- Available data:

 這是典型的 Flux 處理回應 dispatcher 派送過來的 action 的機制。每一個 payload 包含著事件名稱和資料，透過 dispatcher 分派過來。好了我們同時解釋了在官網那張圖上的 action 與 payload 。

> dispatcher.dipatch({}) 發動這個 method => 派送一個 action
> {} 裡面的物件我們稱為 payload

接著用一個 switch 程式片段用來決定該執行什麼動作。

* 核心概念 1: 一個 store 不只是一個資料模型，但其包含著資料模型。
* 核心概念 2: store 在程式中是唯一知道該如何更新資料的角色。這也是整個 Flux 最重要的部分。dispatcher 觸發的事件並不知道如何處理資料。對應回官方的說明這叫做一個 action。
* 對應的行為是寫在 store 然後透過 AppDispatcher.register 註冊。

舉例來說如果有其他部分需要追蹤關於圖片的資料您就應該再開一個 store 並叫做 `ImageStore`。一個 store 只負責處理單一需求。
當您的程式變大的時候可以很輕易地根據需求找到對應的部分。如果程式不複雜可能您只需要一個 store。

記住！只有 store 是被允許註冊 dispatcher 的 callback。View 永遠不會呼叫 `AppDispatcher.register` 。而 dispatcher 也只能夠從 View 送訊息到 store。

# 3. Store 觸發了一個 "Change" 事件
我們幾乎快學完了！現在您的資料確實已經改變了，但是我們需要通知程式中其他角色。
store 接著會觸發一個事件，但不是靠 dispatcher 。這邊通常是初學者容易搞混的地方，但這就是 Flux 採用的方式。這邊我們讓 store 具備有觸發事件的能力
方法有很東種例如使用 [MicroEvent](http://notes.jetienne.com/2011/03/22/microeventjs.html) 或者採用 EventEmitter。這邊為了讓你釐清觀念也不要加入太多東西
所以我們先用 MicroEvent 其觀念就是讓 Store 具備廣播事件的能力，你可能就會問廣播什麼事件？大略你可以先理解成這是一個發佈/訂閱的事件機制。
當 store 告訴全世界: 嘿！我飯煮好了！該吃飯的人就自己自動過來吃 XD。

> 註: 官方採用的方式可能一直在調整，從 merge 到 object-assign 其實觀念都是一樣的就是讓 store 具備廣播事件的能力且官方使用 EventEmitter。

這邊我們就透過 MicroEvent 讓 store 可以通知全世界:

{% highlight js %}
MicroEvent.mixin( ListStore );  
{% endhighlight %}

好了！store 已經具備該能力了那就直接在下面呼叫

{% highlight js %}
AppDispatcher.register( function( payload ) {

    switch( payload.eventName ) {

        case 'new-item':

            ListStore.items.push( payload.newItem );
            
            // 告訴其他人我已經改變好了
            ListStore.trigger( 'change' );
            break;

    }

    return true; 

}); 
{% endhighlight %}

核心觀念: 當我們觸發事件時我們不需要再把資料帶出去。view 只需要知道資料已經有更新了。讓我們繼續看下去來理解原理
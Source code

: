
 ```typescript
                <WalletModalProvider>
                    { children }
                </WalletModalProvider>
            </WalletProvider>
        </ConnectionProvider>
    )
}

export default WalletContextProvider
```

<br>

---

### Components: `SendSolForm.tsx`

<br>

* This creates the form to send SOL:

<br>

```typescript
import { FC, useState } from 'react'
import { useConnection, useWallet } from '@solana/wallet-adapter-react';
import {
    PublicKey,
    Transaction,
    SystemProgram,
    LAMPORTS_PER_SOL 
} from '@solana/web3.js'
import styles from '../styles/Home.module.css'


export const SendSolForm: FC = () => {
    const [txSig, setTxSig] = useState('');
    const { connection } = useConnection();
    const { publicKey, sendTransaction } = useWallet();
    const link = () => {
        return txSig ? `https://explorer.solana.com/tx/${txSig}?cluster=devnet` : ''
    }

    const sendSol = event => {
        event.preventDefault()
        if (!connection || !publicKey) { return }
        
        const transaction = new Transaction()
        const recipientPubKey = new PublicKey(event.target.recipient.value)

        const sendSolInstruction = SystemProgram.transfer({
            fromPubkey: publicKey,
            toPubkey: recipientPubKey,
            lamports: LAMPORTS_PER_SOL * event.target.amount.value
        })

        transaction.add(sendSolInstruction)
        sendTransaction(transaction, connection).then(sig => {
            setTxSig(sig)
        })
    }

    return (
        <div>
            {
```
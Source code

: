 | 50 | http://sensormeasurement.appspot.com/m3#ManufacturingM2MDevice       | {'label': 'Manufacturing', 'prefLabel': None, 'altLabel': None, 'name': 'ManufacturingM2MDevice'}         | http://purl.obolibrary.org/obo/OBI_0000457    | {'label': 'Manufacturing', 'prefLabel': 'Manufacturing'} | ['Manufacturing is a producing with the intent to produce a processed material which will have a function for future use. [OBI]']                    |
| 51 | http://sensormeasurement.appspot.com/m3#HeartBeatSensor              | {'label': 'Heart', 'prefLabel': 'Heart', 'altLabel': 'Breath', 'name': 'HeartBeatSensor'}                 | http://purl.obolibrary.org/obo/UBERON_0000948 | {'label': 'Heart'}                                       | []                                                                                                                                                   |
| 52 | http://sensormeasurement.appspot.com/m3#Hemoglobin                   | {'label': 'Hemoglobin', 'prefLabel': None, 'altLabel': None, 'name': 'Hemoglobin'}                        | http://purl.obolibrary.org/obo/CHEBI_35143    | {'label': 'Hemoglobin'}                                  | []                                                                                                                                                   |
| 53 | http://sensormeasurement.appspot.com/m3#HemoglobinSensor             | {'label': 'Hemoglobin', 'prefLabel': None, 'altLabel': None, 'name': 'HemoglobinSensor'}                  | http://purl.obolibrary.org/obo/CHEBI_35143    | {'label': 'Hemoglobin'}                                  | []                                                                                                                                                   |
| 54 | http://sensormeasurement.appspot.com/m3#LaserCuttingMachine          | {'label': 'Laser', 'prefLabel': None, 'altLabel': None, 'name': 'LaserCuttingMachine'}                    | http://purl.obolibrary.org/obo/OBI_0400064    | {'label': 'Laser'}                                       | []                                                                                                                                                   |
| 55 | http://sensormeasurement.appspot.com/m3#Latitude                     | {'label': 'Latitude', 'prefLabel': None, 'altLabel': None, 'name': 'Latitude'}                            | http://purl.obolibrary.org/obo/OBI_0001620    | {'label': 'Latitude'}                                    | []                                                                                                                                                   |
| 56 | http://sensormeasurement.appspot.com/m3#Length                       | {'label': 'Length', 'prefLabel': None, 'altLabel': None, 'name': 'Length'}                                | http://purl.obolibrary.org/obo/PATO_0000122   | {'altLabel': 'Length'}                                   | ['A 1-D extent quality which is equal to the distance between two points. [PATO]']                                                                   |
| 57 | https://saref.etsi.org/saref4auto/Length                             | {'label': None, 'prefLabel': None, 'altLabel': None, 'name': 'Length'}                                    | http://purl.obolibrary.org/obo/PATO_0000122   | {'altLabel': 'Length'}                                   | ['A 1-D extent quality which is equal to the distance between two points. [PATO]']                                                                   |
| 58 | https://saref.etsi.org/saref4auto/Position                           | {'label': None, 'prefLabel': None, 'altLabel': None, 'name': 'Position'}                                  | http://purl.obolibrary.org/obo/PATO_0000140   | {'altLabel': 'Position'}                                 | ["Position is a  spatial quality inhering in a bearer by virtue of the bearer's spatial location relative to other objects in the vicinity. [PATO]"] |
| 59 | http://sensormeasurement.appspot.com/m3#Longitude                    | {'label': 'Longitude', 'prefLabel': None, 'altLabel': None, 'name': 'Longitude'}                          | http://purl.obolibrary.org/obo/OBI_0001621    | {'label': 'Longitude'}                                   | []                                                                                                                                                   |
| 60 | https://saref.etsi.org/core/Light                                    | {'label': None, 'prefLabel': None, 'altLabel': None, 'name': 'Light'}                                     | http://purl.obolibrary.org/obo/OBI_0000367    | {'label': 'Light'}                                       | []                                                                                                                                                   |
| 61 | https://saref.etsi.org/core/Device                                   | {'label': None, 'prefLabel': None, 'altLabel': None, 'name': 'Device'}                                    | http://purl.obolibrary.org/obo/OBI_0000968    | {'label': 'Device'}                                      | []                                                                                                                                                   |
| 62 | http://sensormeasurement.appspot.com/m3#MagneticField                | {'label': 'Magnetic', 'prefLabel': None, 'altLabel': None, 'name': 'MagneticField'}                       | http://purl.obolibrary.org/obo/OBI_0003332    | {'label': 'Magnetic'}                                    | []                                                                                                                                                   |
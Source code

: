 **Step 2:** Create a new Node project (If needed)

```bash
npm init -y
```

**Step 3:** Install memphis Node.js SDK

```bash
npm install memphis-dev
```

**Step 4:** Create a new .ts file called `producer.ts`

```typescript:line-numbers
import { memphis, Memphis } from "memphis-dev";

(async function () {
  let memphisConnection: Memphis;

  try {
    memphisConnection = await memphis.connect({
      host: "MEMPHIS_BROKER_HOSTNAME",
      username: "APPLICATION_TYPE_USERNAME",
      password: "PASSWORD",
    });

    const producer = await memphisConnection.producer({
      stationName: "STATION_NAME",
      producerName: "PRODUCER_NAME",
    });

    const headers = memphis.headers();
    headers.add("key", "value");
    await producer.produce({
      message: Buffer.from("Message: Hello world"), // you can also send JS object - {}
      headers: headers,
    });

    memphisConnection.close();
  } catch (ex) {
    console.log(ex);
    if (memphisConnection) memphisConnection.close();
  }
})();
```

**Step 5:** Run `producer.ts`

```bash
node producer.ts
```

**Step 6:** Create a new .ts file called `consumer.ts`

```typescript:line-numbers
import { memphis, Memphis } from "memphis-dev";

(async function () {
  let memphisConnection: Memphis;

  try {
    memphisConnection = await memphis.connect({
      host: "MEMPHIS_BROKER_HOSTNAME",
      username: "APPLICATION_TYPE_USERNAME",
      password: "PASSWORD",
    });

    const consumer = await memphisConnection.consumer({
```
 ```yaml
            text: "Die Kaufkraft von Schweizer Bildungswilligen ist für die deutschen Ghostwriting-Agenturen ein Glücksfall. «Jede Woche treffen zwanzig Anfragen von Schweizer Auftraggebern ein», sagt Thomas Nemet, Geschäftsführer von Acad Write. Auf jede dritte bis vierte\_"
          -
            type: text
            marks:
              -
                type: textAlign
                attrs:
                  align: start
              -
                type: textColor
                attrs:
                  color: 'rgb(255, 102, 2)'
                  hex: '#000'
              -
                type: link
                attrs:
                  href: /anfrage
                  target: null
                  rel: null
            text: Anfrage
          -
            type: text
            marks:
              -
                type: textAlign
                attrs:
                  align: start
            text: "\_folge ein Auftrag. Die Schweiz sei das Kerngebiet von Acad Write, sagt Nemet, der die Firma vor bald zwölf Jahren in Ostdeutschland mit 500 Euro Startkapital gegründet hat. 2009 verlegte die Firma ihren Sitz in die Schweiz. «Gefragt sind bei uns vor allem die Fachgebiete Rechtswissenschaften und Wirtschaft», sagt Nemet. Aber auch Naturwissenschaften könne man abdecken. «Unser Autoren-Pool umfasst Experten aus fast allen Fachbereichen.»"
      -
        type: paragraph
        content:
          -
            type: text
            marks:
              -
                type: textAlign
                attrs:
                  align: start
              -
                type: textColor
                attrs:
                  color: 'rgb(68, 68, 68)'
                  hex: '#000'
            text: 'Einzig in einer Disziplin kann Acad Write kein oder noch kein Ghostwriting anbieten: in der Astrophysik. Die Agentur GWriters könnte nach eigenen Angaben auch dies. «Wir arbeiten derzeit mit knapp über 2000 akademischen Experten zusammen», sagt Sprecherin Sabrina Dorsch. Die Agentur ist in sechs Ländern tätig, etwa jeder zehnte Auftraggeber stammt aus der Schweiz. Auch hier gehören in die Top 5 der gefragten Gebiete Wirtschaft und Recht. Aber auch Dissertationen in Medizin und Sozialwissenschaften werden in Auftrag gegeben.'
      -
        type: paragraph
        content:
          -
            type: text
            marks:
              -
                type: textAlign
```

- Task directions: The answer should consist of the lines from the first line of the entries through the line with "接著用一個 switch 程式片段用來決定該執行什麼動作。", copied exactly.

- Output for this exercise:
 這是典型的 Flux 處理回應 dispatcher 派送過來的 action 的機制。每一個 payload 包含著事件名稱和資料，透過 dispatcher 分派過來。好了我們同時解釋了在官網那張圖上的 action 與 payload 。

> dispatcher.dipatch({}) 發動這個 method => 派送一個 action
> {} 裡面的物件我們稱為 payload

接著用一個 switch 程式片段用來決定該執行什麼動作。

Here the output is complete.